Amener de la clarté dans un SI en mouvement pour visualiser l’efficience - Compte rendu du talk de Romain Taillade et Adrien Saunier à la duck conf 2024

Comme chaque année, s'est tenue cette année la Duck Conf 2024, la conférence tech organisée par OCTO sur l'architecture de SI. Cet article propose de résumer le talk d'ouverture de cette conférence : Construire la carte d'un SI en mouvement pour visualiser l'efficience, réalisé par Adrien Saunier (SRE et tech lead chez Octo technology) et Romain Taillade (VP et Head of engineering chez Décathlon).

Dans une organisation en pleine expansion à l'échelle de Décathlon, il peut être difficile de trouver les bonnes informations au bon moment pour prendre les bonnes décisions.
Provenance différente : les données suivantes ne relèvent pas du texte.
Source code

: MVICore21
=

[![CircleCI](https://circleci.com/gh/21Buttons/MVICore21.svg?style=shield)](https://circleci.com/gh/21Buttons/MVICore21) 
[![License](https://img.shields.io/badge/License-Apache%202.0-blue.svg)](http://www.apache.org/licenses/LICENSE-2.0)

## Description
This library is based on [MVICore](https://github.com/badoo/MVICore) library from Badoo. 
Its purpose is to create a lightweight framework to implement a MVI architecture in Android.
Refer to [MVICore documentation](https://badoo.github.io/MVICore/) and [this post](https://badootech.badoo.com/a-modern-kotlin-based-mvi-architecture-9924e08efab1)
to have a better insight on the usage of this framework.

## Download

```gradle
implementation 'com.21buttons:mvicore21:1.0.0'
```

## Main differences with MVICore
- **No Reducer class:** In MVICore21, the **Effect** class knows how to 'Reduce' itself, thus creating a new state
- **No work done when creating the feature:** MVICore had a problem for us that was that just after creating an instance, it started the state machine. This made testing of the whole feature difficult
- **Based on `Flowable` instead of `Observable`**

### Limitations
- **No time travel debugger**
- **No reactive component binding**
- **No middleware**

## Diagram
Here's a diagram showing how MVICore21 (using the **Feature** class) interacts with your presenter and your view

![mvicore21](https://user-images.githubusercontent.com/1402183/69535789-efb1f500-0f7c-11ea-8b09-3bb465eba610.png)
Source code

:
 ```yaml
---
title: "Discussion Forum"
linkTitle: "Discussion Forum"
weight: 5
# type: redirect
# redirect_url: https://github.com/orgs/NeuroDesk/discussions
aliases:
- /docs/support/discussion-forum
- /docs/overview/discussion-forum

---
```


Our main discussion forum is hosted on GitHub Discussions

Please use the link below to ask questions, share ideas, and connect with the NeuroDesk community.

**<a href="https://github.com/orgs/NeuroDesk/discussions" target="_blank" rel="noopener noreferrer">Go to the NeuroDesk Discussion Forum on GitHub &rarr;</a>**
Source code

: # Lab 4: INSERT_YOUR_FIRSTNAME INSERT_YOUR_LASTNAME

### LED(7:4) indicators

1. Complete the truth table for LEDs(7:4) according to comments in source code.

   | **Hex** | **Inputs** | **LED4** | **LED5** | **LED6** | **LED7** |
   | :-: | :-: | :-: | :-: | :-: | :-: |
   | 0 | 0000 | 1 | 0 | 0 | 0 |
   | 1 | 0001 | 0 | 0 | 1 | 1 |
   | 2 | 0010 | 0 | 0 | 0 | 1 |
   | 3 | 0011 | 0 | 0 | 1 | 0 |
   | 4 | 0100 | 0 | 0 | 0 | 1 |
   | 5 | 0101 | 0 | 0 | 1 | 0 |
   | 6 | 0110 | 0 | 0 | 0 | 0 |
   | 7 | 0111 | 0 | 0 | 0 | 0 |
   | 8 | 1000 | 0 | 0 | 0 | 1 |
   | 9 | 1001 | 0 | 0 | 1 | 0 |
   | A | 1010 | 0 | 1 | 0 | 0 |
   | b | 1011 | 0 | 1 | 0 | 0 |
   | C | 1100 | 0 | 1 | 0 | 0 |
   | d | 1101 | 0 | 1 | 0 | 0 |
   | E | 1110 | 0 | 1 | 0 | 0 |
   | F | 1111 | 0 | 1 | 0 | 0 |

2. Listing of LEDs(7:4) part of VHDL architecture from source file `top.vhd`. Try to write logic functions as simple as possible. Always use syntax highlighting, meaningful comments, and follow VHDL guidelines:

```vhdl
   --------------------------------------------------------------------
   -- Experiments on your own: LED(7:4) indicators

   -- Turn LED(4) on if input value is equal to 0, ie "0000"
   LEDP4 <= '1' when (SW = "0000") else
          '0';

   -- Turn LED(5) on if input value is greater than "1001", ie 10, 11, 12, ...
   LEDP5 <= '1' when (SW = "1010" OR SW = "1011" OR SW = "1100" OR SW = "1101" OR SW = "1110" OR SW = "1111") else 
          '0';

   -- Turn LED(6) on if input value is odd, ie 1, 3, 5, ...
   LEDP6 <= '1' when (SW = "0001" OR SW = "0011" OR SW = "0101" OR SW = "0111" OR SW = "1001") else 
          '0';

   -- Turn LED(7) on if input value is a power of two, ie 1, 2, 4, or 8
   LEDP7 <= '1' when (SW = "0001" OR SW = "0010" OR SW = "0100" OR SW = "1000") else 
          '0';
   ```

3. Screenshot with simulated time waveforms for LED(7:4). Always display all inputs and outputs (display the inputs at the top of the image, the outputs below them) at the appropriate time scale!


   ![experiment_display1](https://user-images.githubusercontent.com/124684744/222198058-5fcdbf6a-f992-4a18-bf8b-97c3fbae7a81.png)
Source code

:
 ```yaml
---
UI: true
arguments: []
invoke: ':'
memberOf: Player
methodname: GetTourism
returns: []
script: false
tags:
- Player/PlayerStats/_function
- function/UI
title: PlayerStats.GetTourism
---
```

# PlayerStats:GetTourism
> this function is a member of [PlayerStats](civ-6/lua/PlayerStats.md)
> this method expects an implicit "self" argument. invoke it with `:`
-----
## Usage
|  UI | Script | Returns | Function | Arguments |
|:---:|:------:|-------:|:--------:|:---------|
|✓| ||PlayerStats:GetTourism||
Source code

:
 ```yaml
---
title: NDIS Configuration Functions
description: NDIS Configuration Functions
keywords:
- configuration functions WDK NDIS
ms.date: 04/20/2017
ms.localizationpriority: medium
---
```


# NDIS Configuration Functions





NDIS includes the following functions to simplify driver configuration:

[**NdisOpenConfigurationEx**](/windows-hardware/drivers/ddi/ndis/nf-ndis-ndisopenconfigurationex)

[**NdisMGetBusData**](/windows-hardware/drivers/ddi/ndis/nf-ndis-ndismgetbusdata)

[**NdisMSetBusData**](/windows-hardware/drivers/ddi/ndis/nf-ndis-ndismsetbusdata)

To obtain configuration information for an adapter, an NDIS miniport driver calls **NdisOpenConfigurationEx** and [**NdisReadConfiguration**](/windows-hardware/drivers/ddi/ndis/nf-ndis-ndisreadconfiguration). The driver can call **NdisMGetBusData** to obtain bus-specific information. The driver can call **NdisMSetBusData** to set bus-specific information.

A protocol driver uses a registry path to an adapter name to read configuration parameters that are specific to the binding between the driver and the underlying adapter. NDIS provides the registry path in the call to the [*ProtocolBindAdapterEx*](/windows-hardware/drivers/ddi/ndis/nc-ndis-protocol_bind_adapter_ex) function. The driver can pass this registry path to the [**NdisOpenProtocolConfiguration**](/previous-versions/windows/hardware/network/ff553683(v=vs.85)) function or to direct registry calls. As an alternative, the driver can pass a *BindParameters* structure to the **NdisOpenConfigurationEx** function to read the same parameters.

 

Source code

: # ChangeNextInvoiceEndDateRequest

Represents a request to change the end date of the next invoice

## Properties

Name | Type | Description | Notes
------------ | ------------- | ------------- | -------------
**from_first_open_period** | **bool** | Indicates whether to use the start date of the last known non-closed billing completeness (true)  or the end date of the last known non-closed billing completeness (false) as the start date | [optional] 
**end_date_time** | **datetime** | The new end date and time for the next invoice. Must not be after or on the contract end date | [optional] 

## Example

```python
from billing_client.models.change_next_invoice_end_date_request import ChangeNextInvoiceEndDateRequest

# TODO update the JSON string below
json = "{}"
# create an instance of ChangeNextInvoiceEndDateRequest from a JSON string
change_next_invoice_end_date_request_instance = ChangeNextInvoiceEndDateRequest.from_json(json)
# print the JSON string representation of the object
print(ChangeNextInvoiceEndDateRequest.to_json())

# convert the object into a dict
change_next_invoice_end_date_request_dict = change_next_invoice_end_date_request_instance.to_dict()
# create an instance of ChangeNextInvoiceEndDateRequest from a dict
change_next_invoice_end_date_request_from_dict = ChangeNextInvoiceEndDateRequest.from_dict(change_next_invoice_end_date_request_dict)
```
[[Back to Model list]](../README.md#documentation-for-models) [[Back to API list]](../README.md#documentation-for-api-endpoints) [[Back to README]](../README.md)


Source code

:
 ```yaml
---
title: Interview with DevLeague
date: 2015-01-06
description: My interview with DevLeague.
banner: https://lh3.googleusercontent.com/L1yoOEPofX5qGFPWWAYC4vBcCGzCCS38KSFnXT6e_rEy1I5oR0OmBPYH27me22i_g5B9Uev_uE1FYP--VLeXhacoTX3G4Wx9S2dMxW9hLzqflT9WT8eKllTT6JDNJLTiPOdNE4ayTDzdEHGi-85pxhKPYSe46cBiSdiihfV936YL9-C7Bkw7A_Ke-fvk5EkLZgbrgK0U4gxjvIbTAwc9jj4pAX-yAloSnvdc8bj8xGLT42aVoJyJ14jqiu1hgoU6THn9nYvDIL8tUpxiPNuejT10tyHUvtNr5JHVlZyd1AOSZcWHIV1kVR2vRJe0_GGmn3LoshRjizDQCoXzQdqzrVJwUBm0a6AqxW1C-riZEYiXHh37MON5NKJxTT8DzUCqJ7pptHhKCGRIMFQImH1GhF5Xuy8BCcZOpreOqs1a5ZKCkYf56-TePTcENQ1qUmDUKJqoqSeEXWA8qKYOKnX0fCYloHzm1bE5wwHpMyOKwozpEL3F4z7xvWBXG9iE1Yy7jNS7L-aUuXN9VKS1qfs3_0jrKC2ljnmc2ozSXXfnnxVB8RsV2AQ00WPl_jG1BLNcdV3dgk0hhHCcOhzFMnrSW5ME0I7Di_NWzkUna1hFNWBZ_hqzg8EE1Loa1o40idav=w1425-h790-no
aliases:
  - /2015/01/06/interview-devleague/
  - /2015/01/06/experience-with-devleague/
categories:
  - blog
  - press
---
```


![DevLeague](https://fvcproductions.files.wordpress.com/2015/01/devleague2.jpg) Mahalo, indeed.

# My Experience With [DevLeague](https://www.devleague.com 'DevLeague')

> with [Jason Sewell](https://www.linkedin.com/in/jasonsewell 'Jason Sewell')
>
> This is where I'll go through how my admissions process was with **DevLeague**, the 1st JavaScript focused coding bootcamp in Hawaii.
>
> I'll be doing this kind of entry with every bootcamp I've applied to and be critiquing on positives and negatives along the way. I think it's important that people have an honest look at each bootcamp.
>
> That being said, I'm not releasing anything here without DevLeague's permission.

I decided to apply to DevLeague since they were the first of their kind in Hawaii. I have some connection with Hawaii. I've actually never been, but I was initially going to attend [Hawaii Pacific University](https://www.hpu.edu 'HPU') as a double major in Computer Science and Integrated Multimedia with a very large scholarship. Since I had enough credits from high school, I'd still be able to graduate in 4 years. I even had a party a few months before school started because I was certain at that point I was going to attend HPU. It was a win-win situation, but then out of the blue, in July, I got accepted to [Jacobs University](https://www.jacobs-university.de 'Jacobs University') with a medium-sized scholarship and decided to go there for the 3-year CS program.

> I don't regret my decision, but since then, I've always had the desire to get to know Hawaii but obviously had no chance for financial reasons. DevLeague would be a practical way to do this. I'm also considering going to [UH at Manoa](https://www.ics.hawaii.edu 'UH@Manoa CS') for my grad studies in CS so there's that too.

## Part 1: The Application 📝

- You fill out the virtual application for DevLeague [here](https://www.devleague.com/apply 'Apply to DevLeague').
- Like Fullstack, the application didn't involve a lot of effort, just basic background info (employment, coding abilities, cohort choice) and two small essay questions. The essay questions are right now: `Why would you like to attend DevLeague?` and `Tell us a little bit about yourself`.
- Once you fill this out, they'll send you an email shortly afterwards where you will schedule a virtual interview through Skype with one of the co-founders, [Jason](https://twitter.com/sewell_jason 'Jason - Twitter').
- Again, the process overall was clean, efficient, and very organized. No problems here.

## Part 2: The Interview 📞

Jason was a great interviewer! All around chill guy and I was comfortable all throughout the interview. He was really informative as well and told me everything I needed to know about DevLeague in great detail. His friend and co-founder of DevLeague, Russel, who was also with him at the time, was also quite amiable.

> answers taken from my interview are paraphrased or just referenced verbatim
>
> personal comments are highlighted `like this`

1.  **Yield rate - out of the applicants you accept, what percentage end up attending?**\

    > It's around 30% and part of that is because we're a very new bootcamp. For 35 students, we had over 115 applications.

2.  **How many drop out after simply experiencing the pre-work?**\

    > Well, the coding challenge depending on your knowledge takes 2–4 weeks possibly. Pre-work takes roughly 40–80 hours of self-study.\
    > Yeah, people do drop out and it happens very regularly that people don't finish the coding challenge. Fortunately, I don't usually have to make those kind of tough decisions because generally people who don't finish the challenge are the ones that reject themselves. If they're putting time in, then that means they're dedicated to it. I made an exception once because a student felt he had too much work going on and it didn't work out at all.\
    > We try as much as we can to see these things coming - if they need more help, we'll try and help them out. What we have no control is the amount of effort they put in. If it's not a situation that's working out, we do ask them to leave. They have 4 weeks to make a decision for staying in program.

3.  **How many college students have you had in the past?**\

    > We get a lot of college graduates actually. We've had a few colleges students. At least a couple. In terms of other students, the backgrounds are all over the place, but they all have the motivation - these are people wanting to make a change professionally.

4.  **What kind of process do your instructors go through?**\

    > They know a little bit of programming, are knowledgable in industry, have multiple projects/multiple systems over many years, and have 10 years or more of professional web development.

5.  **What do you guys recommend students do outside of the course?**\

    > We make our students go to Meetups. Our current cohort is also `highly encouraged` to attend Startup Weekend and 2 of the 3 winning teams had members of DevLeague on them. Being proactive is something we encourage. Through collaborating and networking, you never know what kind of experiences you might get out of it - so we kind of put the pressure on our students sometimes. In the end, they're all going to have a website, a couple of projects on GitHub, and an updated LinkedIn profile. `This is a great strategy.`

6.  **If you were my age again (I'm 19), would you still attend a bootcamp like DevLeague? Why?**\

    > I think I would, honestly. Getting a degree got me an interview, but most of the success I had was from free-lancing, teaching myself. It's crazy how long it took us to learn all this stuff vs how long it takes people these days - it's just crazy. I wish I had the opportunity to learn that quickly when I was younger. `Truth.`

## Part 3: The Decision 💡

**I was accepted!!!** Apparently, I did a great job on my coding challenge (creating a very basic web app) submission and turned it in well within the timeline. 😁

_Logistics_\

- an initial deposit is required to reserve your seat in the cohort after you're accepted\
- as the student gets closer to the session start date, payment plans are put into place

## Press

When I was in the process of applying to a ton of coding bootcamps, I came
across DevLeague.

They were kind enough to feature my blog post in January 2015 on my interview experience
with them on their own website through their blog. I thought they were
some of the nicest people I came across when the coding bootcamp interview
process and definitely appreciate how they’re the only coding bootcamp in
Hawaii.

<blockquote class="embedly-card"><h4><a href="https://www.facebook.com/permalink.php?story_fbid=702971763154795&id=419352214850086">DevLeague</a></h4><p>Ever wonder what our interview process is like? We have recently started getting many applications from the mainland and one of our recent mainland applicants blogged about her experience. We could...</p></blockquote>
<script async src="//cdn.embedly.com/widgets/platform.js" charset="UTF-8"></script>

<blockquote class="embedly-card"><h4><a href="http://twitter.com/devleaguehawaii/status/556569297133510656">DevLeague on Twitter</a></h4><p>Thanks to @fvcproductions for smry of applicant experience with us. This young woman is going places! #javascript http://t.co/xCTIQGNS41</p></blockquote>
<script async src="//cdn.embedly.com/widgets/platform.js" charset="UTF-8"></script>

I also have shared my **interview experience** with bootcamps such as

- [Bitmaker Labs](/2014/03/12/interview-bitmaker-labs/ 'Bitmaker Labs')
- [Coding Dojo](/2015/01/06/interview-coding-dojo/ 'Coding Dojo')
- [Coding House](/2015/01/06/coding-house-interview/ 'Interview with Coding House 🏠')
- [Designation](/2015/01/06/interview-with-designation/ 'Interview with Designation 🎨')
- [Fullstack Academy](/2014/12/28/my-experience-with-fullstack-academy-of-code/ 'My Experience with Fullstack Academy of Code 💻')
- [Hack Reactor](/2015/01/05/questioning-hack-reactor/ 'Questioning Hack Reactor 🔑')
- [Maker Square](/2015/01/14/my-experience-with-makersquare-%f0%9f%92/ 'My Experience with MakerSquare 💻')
Nos speakers vont nous partager leurs difficultés à trouver ces informations, ainsi que l'outillage et les pratiques qu'ils ont mis en place pour cartographier le SI et les obtenir automatiquement.

Adrien Saunier et Romain Taillade donnant leur talk à la Duck Conf

L’historique de Décathlon:

Pour poser le contexte, Romain décrit brièvement l’historique de Décathlon: un acteur du retail qui s’est mis à l’e-commerce en 2002 avec comme perspective que, des magasins ou du commerce en ligne, un seul survivrait, pour au final faire de l’omni-commerce depuis 2014.

Cet historique se reflète dans son SI qui passe de monolithe structuré par activité à une architecture en microservice modélisé avec la méthodologie Domain-Driven Design.

Ces dix dernières années ont été marquées par une croissance explosive, notamment à l'international, ce qui a eu pour conséquence de complexifier grandement le SI. Comme exemple (peut-être pas le plus pertinent mais intéressant) : bien que le chiffre d'affaires de Décathlon ait été multiplié par 5 entre 2018 et 2023, le nombre d’appels API a été multiplié par 50 sur cette même période.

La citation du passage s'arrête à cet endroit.